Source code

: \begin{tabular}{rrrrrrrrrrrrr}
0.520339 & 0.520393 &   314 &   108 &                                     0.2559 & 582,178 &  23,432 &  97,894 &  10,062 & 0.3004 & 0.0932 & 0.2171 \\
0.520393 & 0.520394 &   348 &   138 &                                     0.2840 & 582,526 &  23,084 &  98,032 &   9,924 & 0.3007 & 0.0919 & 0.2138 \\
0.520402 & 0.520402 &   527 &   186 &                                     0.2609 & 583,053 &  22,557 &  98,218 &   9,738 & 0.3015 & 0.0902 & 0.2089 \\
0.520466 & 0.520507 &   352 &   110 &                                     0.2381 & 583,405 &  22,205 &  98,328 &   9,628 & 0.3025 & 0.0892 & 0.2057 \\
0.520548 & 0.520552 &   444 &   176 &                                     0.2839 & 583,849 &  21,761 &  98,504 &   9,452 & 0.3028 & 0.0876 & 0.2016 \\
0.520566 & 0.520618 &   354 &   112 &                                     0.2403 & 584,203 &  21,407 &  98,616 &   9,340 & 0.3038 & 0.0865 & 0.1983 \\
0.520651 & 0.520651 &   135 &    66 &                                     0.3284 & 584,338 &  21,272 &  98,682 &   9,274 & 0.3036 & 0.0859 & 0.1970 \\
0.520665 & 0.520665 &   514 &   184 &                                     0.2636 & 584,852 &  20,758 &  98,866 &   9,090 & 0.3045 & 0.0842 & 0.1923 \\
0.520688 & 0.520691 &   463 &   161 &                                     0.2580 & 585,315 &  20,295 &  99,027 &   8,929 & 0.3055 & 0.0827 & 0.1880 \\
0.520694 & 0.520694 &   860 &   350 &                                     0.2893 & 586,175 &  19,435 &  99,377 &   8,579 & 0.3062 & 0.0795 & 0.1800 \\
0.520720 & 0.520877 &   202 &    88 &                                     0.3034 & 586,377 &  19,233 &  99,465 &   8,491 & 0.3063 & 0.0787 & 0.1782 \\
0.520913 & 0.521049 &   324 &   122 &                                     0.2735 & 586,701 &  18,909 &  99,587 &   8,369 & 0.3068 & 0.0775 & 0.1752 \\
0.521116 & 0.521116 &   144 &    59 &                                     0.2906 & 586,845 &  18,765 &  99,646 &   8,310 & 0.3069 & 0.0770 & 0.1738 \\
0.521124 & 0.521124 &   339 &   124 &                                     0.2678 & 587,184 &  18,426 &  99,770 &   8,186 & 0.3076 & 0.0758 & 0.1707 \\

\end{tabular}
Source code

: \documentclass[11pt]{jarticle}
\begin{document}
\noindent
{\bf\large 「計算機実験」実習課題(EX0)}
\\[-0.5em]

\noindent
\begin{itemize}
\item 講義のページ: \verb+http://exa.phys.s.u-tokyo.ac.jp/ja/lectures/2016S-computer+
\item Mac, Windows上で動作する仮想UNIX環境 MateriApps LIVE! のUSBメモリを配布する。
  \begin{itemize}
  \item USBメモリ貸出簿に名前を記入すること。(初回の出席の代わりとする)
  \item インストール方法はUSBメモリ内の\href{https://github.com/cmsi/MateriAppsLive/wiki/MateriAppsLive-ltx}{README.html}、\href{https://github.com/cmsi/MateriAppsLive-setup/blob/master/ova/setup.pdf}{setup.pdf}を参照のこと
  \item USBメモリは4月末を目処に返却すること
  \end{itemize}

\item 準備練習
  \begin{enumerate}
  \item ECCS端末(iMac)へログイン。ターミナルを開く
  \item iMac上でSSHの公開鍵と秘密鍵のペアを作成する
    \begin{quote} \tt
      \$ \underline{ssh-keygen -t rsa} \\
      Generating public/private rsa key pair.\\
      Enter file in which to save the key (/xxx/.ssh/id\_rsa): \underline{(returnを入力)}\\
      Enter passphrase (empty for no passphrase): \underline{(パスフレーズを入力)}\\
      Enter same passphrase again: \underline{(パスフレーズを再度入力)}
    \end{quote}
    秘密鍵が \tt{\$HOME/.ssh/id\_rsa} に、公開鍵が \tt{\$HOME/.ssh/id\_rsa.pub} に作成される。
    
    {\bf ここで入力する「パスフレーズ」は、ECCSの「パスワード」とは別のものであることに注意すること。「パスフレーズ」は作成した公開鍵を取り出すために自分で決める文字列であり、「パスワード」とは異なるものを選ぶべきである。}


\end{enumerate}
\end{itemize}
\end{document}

────────

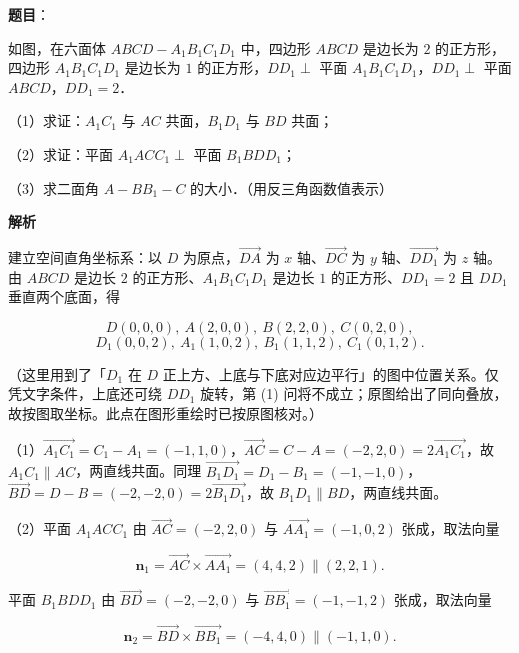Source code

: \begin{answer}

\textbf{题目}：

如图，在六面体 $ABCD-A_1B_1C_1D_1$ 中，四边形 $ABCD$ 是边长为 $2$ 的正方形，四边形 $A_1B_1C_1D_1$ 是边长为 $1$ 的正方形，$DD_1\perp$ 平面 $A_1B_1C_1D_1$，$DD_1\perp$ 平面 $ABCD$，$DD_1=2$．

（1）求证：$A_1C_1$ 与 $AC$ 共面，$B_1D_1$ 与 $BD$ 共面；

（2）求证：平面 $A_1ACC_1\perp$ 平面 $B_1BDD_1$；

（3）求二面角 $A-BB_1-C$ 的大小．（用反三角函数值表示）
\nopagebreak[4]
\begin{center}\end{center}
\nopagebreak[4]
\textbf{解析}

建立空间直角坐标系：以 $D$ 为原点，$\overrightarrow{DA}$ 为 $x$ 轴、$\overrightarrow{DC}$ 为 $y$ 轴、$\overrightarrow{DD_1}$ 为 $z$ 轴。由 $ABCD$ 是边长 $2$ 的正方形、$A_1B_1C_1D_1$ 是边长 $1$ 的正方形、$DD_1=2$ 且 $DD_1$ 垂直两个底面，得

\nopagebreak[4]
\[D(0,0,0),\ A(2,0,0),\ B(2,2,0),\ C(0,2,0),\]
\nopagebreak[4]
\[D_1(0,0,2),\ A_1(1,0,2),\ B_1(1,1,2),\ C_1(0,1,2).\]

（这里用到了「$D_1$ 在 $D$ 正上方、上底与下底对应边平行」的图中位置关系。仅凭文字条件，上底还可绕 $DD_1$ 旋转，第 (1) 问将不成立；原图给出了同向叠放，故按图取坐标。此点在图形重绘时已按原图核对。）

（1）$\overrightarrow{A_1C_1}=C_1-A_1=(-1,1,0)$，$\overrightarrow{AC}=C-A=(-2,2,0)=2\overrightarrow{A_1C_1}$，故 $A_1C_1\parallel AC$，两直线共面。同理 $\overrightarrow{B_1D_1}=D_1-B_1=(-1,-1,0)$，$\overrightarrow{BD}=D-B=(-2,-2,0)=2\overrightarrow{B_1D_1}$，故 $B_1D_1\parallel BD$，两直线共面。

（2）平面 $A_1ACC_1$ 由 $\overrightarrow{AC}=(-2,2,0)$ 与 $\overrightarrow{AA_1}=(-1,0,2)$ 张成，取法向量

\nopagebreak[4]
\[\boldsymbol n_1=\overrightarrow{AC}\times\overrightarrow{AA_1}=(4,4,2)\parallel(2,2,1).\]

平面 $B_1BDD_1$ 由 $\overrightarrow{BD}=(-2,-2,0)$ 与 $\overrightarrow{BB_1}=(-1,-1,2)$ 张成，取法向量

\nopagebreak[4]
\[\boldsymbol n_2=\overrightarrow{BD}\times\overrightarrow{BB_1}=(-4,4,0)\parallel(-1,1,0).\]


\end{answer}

────────

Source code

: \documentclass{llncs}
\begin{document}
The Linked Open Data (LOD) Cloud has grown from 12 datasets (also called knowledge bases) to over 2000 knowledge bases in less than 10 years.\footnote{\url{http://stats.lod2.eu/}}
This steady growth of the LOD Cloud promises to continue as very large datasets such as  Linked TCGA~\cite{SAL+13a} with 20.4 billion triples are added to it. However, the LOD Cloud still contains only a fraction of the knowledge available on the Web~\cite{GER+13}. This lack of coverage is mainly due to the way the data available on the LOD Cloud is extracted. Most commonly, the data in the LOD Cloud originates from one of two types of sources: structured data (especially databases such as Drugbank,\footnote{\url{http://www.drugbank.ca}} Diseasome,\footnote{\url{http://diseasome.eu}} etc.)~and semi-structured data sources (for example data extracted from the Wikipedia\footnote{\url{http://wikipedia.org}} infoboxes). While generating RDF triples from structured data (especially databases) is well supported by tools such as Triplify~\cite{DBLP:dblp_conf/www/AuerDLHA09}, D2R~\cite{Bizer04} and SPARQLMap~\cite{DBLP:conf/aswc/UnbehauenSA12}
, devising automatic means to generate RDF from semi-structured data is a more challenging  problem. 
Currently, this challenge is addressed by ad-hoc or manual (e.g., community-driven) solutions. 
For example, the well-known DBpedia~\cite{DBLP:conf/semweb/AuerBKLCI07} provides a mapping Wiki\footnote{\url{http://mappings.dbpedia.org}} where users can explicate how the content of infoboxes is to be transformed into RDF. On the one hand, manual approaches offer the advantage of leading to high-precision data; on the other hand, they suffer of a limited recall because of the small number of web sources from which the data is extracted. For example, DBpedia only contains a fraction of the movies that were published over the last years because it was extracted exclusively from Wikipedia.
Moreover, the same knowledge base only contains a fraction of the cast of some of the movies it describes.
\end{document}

────────

Exercise instructions: Among the lines of the data above, find those with the word "infoboxes" and show them.

Exercise solution:
This steady growth of the LOD Cloud promises to continue as very large datasets such as  Linked TCGA~\cite{SAL+13a} with 20.4 billion triples are added to it. However, the LOD Cloud still contains only a fraction of the knowledge available on the Web~\cite{GER+13}. This lack of coverage is mainly due to the way the data available on the LOD Cloud is extracted. Most commonly, the data in the LOD Cloud originates from one of two types of sources: structured data (especially databases such as Drugbank,\footnote{\url{http://www.drugbank.ca}} Diseasome,\footnote{\url{http://diseasome.eu}} etc.)~and semi-structured data sources (for example data extracted from the Wikipedia\footnote{\url{http://wikipedia.org}} infoboxes). While generating RDF triples from structured data (especially databases) is well supported by tools such as Triplify~\cite{DBLP:dblp_conf/www/AuerDLHA09}, D2R~\cite{Bizer04} and SPARQLMap~\cite{DBLP:conf/aswc/UnbehauenSA12}
For example, the well-known DBpedia~\cite{DBLP:conf/semweb/AuerBKLCI07} provides a mapping Wiki\footnote{\url{http://mappings.dbpedia.org}} where users can explicate how the content of infoboxes is to be transformed into RDF. On the one hand, manual approaches offer the advantage of leading to high-precision data; on the other hand, they suffer of a limited recall because of the small number of web sources from which the data is extracted. For example, DBpedia only contains a fraction of the movies that were published over the last years because it was extracted exclusively from Wikipedia.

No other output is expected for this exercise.